_WORK INSTRUCTION_:
Transcribe the listing that follows in full, exactly, and drop its images.

_EXERCISE INPUT_:
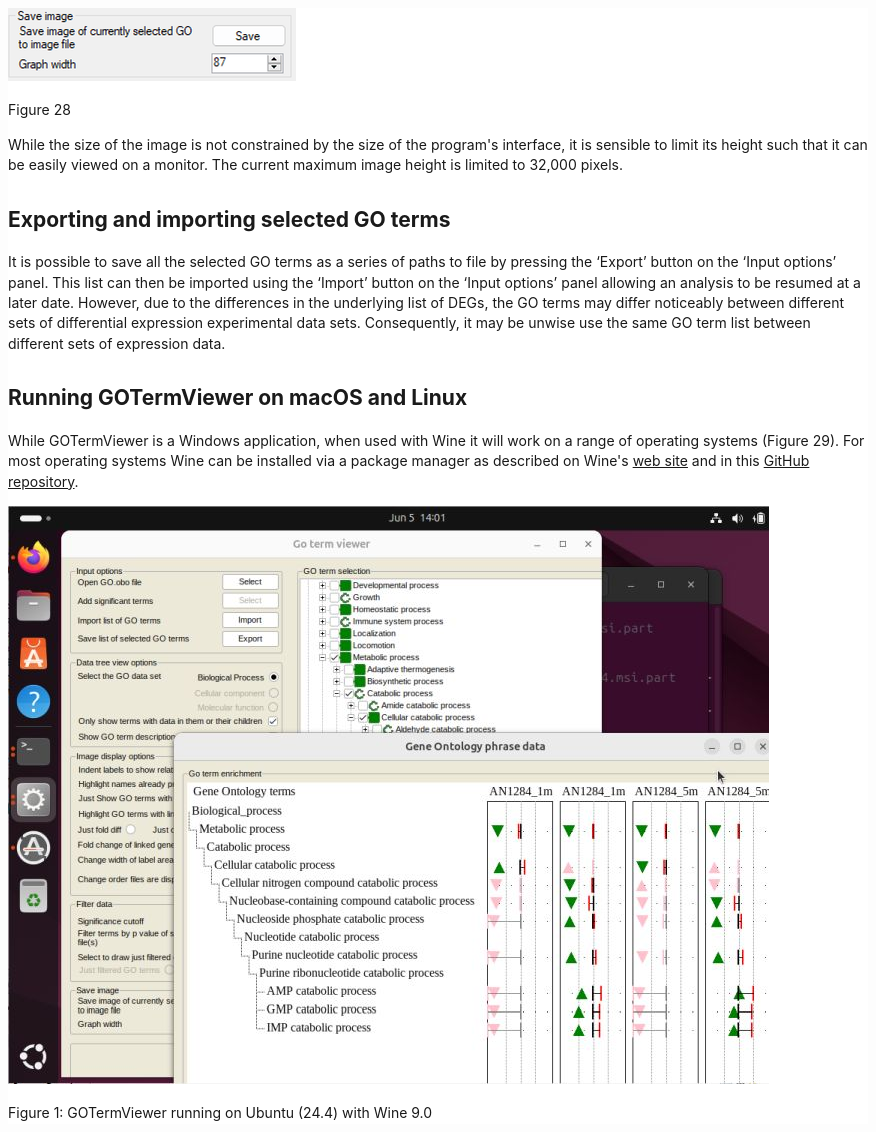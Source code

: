 ![figure 29](images/fig22.png?raw=true "Figure 29")

Figure 28

While the size of the image is not constrained by the size of the program's interface, it is sensible to limit its height such that it can be easily viewed on a monitor. The current maximum image height is limited to 32,000 pixels.

## Exporting and importing selected GO terms 
It is possible to save all the selected GO terms as a series of paths to file by pressing the ‘Export’ button on the ‘Input options’ panel. This list can then be imported using the ‘Import’ button on the ‘Input options’ panel allowing an analysis to be resumed at a later date. However, due to the differences in the underlying list of DEGs, the GO terms may differ noticeably between different sets of differential expression experimental data sets. Consequently, it may be unwise use the same GO term list between different sets of expression data. 

## Running GOTermViewer on macOS and Linux

While GOTermViewer is a Windows application, when used with Wine it will work on a range of operating systems (Figure 29). For most operating systems Wine can be installed via a package manager as described on Wine's [web site](https://www.winehq.org) and in this [GitHub repository](https://github.com/msjimc/RunningWindowsProgramsOnLinux). 

![Figure 30](images/figure30.jpg)

Figure 1: GOTermViewer running on Ubuntu (24.4) with Wine 9.0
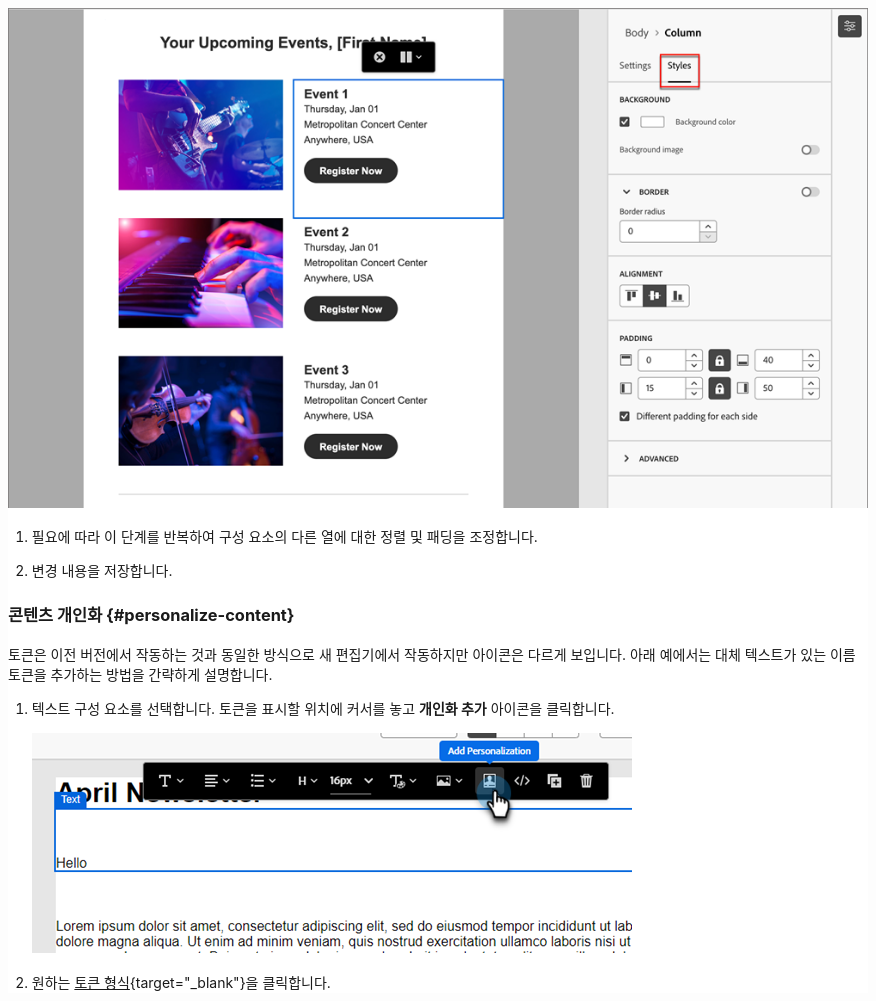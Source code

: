    ![](assets/layers-settings-styles-3.png)

1. 필요에 따라 이 단계를 반복하여 구성 요소의 다른 열에 대한 정렬 및 패딩을 조정합니다.

1. 변경 내용을 저장합니다.

### 콘텐츠 개인화 {#personalize-content}

토큰은 이전 버전에서 작동하는 것과 동일한 방식으로 새 편집기에서 작동하지만 아이콘은 다르게 보입니다. 아래 예에서는 대체 텍스트가 있는 이름 토큰을 추가하는 방법을 간략하게 설명합니다.

1. 텍스트 구성 요소를 선택합니다. 토큰을 표시할 위치에 커서를 놓고 **개인화 추가** 아이콘을 클릭합니다.

   ![](assets/personalize-content-1.png)

1. 원하는 [토큰 형식](/help/marketo/product-docs/demand-generation/landing-pages/personalizing-landing-pages/tokens-overview.md){target="_blank"}을 클릭합니다.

_ANSWER BELOW_:
Source code

: ![figure 29](images/fig22.png?raw=true "Figure 29")

Figure 28

While the size of the image is not constrained by the size of the program's interface, it is sensible to limit its height such that it can be easily viewed on a monitor. The current maximum image height is limited to 32,000 pixels.

## Exporting and importing selected GO terms 
It is possible to save all the selected GO terms as a series of paths to file by pressing the ‘Export’ button on the ‘Input options’ panel. This list can then be imported using the ‘Import’ button on the ‘Input options’ panel allowing an analysis to be resumed at a later date. However, due to the differences in the underlying list of DEGs, the GO terms may differ noticeably between different sets of differential expression experimental data sets. Consequently, it may be unwise use the same GO term list between different sets of expression data. 

## Running GOTermViewer on macOS and Linux

While GOTermViewer is a Windows application, when used with Wine it will work on a range of operating systems (Figure 29). For most operating systems Wine can be installed via a package manager as described on Wine's [web site](https://www.winehq.org) and in this [GitHub repository](https://github.com/msjimc/RunningWindowsProgramsOnLinux). 

![Figure 30](images/figure30.jpg)

Figure 1: GOTermViewer running on Ubuntu (24.4) with Wine 9.0
Source code

:    ![](assets/layers-settings-styles-3.png)

1. 필요에 따라 이 단계를 반복하여 구성 요소의 다른 열에 대한 정렬 및 패딩을 조정합니다.

1. 변경 내용을 저장합니다.

### 콘텐츠 개인화 {#personalize-content}

토큰은 이전 버전에서 작동하는 것과 동일한 방식으로 새 편집기에서 작동하지만 아이콘은 다르게 보입니다. 아래 예에서는 대체 텍스트가 있는 이름 토큰을 추가하는 방법을 간략하게 설명합니다.

1. 텍스트 구성 요소를 선택합니다. 토큰을 표시할 위치에 커서를 놓고 **개인화 추가** 아이콘을 클릭합니다.

   ![](assets/personalize-content-1.png)

1. 원하는 [토큰 형식](/help/marketo/product-docs/demand-generation/landing-pages/personalizing-landing-pages/tokens-overview.md){target="_blank"}을 클릭합니다.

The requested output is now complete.